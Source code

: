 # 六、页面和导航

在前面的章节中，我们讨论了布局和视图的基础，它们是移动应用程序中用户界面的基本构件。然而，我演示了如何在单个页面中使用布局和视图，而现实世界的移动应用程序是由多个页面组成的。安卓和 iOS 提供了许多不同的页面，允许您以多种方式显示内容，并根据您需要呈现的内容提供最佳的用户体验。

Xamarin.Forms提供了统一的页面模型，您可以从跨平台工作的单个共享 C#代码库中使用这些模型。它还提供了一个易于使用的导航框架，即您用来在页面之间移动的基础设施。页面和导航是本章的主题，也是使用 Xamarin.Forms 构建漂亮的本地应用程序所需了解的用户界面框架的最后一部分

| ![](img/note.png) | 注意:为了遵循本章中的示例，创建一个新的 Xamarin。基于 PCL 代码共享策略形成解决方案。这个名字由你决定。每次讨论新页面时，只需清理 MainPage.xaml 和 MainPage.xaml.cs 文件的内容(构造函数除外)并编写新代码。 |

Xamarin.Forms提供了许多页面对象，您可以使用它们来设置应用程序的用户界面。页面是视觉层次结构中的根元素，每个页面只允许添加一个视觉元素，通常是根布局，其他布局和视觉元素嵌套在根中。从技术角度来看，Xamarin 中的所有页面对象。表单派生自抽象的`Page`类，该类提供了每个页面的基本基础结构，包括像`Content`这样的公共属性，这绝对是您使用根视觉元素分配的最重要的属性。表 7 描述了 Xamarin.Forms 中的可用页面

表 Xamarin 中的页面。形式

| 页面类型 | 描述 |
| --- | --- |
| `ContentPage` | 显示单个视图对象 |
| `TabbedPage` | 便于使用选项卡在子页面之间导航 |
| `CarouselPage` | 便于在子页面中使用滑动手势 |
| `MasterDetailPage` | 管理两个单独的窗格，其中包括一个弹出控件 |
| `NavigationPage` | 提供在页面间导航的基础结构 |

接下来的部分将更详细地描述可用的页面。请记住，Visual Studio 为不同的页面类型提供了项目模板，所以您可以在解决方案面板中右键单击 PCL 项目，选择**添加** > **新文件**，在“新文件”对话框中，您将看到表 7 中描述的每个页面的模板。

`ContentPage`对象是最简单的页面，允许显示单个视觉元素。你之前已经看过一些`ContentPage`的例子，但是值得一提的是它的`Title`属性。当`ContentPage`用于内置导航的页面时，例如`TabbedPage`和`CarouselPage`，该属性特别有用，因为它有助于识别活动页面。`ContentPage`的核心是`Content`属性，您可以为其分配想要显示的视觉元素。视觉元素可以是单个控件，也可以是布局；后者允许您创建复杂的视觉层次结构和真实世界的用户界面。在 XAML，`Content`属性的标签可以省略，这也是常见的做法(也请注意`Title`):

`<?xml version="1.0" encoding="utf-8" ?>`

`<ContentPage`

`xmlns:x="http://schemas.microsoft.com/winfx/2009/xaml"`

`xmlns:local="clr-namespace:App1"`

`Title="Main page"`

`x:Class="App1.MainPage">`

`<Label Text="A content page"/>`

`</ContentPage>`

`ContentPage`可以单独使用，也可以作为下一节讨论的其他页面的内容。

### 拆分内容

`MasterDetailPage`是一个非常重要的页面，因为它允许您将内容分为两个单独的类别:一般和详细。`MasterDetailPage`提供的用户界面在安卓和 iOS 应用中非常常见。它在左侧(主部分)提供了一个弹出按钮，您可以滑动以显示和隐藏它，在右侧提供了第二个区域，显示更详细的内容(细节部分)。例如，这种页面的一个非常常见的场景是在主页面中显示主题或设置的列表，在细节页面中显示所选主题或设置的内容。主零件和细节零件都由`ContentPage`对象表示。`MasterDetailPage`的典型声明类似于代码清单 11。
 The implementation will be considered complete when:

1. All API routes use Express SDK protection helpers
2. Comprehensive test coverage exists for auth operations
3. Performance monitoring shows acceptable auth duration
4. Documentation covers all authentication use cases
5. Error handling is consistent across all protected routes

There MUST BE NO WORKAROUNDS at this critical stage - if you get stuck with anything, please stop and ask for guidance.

What needs to be done | The full set of records must be output again exactly.

Finished task |
Source code

: # 六、页面和导航

在前面的章节中，我们讨论了布局和视图的基础，它们是移动应用程序中用户界面的基本构件。然而，我演示了如何在单个页面中使用布局和视图，而现实世界的移动应用程序是由多个页面组成的。安卓和 iOS 提供了许多不同的页面，允许您以多种方式显示内容，并根据您需要呈现的内容提供最佳的用户体验。

Xamarin.Forms提供了统一的页面模型，您可以从跨平台工作的单个共享 C#代码库中使用这些模型。它还提供了一个易于使用的导航框架，即您用来在页面之间移动的基础设施。页面和导航是本章的主题，也是使用 Xamarin.Forms 构建漂亮的本地应用程序所需了解的用户界面框架的最后一部分

| ![](img/note.png) | 注意:为了遵循本章中的示例，创建一个新的 Xamarin。基于 PCL 代码共享策略形成解决方案。这个名字由你决定。每次讨论新页面时，只需清理 MainPage.xaml 和 MainPage.xaml.cs 文件的内容(构造函数除外)并编写新代码。 |

Xamarin.Forms提供了许多页面对象，您可以使用它们来设置应用程序的用户界面。页面是视觉层次结构中的根元素，每个页面只允许添加一个视觉元素，通常是根布局，其他布局和视觉元素嵌套在根中。从技术角度来看，Xamarin 中的所有页面对象。表单派生自抽象的`Page`类，该类提供了每个页面的基本基础结构，包括像`Content`这样的公共属性，这绝对是您使用根视觉元素分配的最重要的属性。表 7 描述了 Xamarin.Forms 中的可用页面

表 Xamarin 中的页面。形式

| 页面类型 | 描述 |
| --- | --- |
| `ContentPage` | 显示单个视图对象 |
| `TabbedPage` | 便于使用选项卡在子页面之间导航 |
| `CarouselPage` | 便于在子页面中使用滑动手势 |
| `MasterDetailPage` | 管理两个单独的窗格，其中包括一个弹出控件 |
| `NavigationPage` | 提供在页面间导航的基础结构 |

接下来的部分将更详细地描述可用的页面。请记住，Visual Studio 为不同的页面类型提供了项目模板，所以您可以在解决方案面板中右键单击 PCL 项目，选择**添加** > **新文件**，在“新文件”对话框中，您将看到表 7 中描述的每个页面的模板。

`ContentPage`对象是最简单的页面，允许显示单个视觉元素。你之前已经看过一些`ContentPage`的例子，但是值得一提的是它的`Title`属性。当`ContentPage`用于内置导航的页面时，例如`TabbedPage`和`CarouselPage`，该属性特别有用，因为它有助于识别活动页面。`ContentPage`的核心是`Content`属性，您可以为其分配想要显示的视觉元素。视觉元素可以是单个控件，也可以是布局；后者允许您创建复杂的视觉层次结构和真实世界的用户界面。在 XAML，`Content`属性的标签可以省略，这也是常见的做法(也请注意`Title`):

`<?xml version="1.0" encoding="utf-8" ?>`

`<ContentPage`

`xmlns:x="http://schemas.microsoft.com/winfx/2009/xaml"`

`xmlns:local="clr-namespace:App1"`

`Title="Main page"`

`x:Class="App1.MainPage">`

`<Label Text="A content page"/>`

`</ContentPage>`

`ContentPage`可以单独使用，也可以作为下一节讨论的其他页面的内容。

### 拆分内容

`MasterDetailPage`是一个非常重要的页面，因为它允许您将内容分为两个单独的类别:一般和详细。`MasterDetailPage`提供的用户界面在安卓和 iOS 应用中非常常见。它在左侧(主部分)提供了一个弹出按钮，您可以滑动以显示和隐藏它，在右侧提供了第二个区域，显示更详细的内容(细节部分)。例如，这种页面的一个非常常见的场景是在主页面中显示主题或设置的列表，在细节页面中显示所选主题或设置的内容。主零件和细节零件都由`ContentPage`对象表示。`MasterDetailPage`的典型声明类似于代码清单 11。
 The implementation will be considered complete when:

1. All API routes use Express SDK protection helpers
2. Comprehensive test coverage exists for auth operations
3. Performance monitoring shows acceptable auth duration
4. Documentation covers all authentication use cases
5. Error handling is consistent across all protected routes

There MUST BE NO WORKAROUNDS at this critical stage - if you get stuck with anything, please stop and ask for guidance.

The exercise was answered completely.